### WORK TASK
Please transcribe exactly, and only, the lines of the data below between the line holding "unique identifiers---collective benefits" and the line holding "the Internet as", inclusive.

----------

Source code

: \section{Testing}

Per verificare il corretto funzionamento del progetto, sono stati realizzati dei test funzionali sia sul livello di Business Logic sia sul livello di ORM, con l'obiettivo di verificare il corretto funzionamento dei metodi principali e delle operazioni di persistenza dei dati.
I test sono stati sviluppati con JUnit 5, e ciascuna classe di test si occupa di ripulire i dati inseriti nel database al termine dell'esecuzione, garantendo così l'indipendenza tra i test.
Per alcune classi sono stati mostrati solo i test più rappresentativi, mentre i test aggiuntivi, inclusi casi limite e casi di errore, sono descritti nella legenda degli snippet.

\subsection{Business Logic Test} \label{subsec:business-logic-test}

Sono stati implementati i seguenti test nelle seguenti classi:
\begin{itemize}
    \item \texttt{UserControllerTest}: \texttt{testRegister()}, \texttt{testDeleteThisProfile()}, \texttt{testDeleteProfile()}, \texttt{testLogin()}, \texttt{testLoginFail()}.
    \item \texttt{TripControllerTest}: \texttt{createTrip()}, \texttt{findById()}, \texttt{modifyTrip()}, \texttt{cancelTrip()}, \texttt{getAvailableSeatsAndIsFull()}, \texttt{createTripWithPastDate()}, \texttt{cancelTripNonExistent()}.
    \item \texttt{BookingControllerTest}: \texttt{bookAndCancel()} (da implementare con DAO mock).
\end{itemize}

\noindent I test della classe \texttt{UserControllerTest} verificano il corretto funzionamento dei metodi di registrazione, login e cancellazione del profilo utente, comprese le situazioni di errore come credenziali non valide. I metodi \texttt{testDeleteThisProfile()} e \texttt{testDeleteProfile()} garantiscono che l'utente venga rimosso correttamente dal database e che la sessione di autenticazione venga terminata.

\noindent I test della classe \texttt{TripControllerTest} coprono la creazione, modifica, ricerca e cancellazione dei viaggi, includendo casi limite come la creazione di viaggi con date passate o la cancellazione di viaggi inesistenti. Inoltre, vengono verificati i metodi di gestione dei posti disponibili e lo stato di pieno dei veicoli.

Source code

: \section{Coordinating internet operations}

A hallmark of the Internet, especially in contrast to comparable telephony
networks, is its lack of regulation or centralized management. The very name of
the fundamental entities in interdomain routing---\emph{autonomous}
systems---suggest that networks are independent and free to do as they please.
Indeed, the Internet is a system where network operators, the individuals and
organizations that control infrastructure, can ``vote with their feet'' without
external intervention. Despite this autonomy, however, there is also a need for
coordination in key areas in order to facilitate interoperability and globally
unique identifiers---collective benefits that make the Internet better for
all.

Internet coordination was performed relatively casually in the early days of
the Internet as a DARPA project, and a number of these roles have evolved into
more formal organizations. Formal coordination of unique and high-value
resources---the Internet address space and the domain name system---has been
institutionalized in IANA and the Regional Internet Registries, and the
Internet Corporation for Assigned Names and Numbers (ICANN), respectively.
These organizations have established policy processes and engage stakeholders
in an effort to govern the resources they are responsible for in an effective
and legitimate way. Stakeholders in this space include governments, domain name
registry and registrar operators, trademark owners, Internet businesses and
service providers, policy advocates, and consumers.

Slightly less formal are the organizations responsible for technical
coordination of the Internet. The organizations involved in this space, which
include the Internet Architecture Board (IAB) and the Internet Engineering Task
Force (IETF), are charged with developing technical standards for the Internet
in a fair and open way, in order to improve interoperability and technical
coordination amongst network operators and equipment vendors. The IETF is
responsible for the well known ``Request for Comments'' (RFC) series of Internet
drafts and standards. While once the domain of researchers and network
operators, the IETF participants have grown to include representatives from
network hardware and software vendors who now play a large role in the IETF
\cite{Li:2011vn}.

----------

### COMPLETED EXERCISE
unique identifiers---collective benefits that make the Internet better for
all.

Internet coordination was performed relatively casually in the early days of
the Internet as a DARPA project, and a number of these roles have evolved into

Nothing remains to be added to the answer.